* Problem to solve:
Show each line of the listing in which the word "image" occurs.

── Exercise materials ──

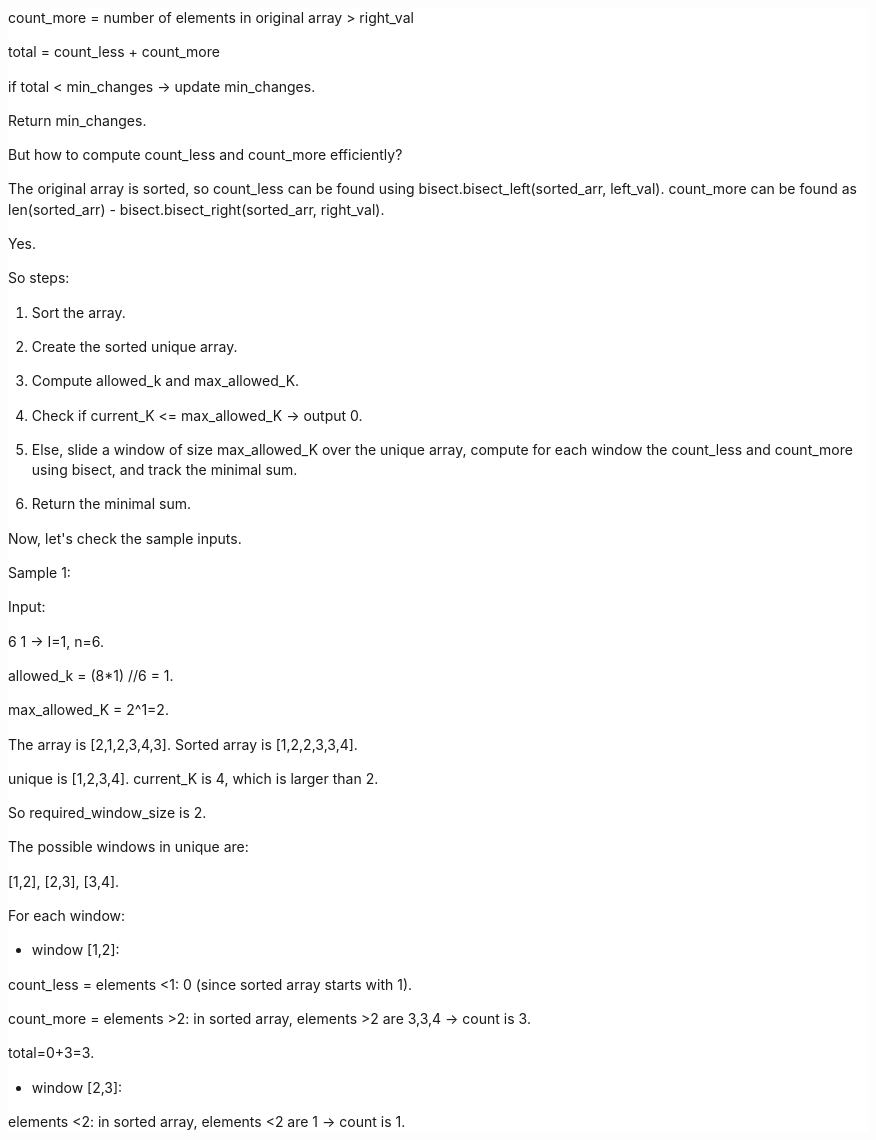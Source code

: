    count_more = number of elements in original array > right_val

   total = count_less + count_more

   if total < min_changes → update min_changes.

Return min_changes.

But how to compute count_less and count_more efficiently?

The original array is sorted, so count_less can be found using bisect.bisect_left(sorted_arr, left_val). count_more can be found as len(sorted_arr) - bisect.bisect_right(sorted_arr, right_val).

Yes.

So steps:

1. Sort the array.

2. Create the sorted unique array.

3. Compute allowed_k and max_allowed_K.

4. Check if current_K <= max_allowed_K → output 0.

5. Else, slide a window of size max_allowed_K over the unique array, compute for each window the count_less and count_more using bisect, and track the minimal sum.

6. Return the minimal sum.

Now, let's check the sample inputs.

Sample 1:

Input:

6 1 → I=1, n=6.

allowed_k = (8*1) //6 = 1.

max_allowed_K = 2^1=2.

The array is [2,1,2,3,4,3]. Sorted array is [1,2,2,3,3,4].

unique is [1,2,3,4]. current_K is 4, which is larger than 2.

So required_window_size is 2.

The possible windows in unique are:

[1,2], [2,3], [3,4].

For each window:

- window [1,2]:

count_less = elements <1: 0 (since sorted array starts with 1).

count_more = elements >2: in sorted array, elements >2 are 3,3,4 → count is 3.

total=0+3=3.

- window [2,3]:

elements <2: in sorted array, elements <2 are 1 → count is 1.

───
── Exercise materials ──

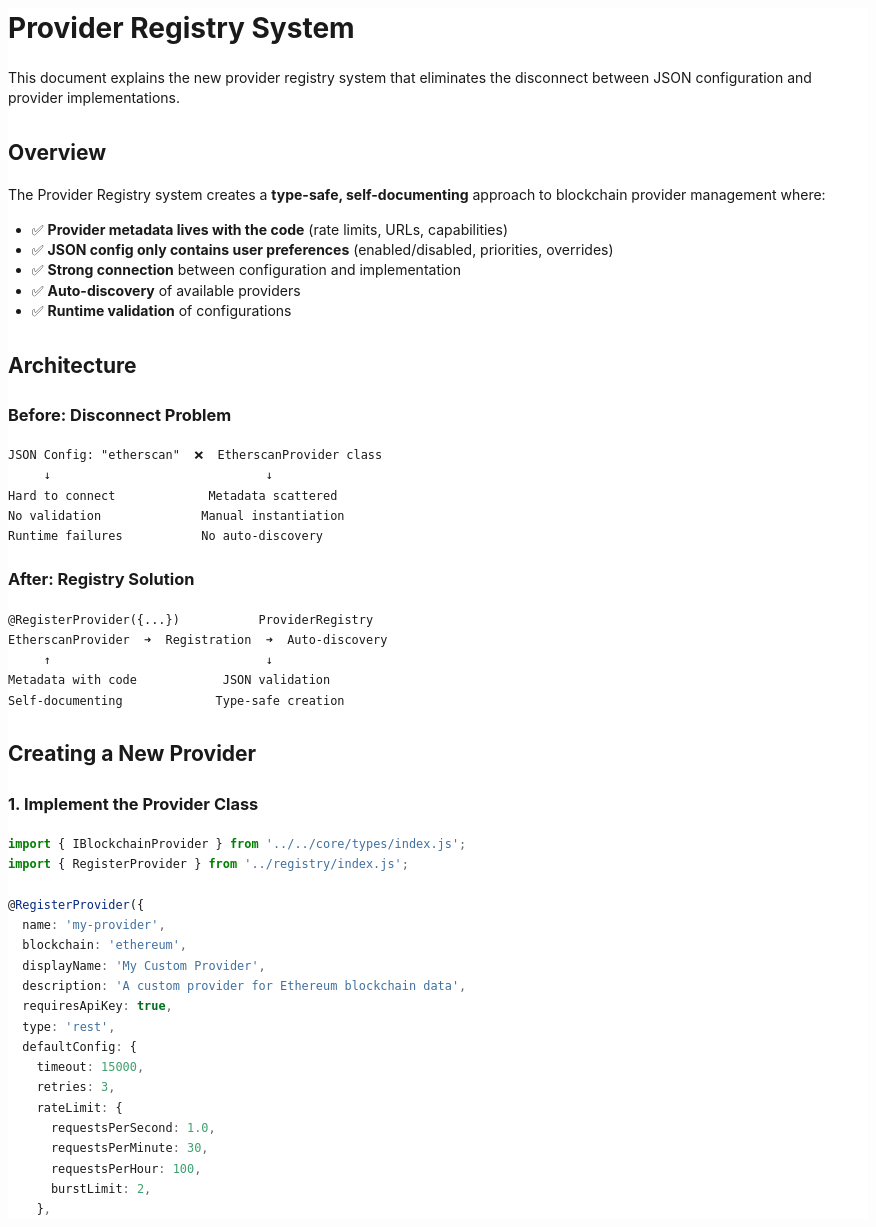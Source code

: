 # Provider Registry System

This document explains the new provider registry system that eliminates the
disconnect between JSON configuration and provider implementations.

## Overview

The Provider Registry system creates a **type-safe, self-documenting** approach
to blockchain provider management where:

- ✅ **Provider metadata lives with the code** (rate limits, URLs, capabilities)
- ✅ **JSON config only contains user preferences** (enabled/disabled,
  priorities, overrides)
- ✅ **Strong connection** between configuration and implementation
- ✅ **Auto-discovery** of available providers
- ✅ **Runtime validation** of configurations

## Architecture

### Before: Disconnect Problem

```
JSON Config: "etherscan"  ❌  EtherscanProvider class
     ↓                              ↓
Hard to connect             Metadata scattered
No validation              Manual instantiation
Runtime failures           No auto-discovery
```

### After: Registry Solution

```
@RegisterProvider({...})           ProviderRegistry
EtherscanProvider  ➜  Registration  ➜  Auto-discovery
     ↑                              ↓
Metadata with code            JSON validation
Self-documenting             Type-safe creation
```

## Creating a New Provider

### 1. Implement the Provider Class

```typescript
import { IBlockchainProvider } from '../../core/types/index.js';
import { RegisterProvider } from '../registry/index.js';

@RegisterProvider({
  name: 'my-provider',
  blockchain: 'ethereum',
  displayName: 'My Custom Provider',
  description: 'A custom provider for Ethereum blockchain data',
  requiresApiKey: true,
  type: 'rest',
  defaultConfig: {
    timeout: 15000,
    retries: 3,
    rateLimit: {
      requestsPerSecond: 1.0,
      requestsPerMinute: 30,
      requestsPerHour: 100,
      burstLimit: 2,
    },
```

───
── Exercise materials ──

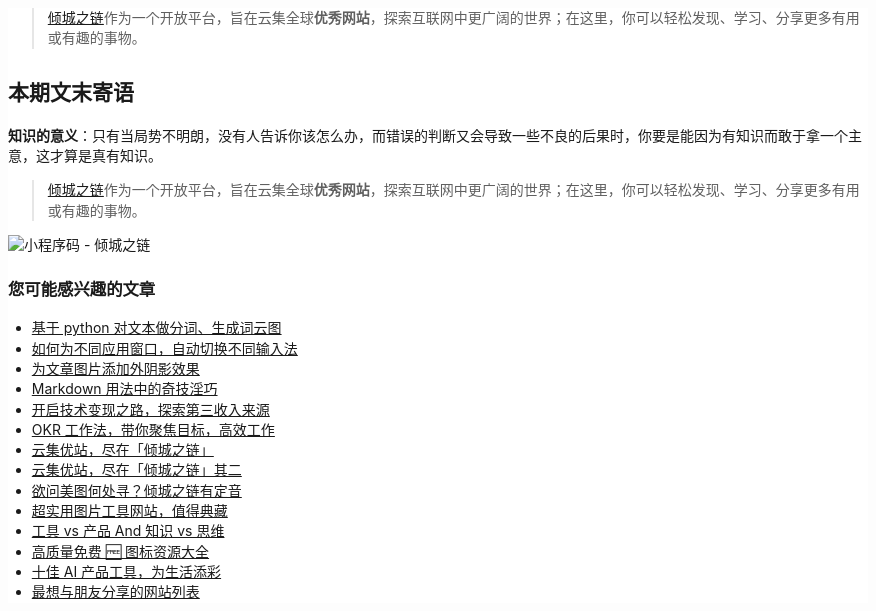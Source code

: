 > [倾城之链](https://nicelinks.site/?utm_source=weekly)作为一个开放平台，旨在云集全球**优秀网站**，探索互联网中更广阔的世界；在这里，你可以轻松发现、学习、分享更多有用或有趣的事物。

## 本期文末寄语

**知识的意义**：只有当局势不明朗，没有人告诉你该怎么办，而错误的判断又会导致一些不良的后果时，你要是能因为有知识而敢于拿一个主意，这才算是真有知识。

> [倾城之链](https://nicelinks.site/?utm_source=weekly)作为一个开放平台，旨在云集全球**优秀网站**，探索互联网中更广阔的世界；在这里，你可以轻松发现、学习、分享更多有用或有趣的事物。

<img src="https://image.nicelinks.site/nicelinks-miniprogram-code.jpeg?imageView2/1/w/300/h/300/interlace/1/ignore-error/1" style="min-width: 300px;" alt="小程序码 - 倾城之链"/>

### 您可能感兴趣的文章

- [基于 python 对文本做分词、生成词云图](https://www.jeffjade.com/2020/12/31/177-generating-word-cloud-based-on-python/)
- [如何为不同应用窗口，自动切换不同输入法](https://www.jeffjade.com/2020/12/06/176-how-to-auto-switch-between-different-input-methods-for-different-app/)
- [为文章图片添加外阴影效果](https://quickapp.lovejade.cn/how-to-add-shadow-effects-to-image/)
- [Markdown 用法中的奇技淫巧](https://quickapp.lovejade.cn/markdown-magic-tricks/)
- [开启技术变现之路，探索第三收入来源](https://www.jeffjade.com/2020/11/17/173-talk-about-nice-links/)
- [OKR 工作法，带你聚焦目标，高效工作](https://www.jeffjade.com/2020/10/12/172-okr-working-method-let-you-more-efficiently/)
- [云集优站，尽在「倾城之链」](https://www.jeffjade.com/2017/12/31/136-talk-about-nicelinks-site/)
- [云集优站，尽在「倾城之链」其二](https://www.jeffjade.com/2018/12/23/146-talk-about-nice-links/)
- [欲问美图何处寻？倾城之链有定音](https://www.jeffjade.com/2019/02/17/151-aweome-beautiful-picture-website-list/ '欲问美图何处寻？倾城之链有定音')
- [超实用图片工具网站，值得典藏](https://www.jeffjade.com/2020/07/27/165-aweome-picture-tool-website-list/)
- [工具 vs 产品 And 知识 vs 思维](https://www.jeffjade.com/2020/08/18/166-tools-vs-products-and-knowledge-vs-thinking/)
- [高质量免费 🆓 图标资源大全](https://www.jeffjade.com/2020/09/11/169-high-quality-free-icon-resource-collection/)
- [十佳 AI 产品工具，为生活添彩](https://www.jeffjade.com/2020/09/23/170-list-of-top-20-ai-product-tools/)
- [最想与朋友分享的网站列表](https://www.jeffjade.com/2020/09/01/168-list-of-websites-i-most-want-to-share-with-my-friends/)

───

* Exercise solution:
<img src="https://image.nicelinks.site/nicelinks-miniprogram-code.jpeg?imageView2/1/w/300/h/300/interlace/1/ignore-error/1" style="min-width: 300px;" alt="小程序码 - 倾城之链"/>
- [为文章图片添加外阴影效果](https://quickapp.lovejade.cn/how-to-add-shadow-effects-to-image/)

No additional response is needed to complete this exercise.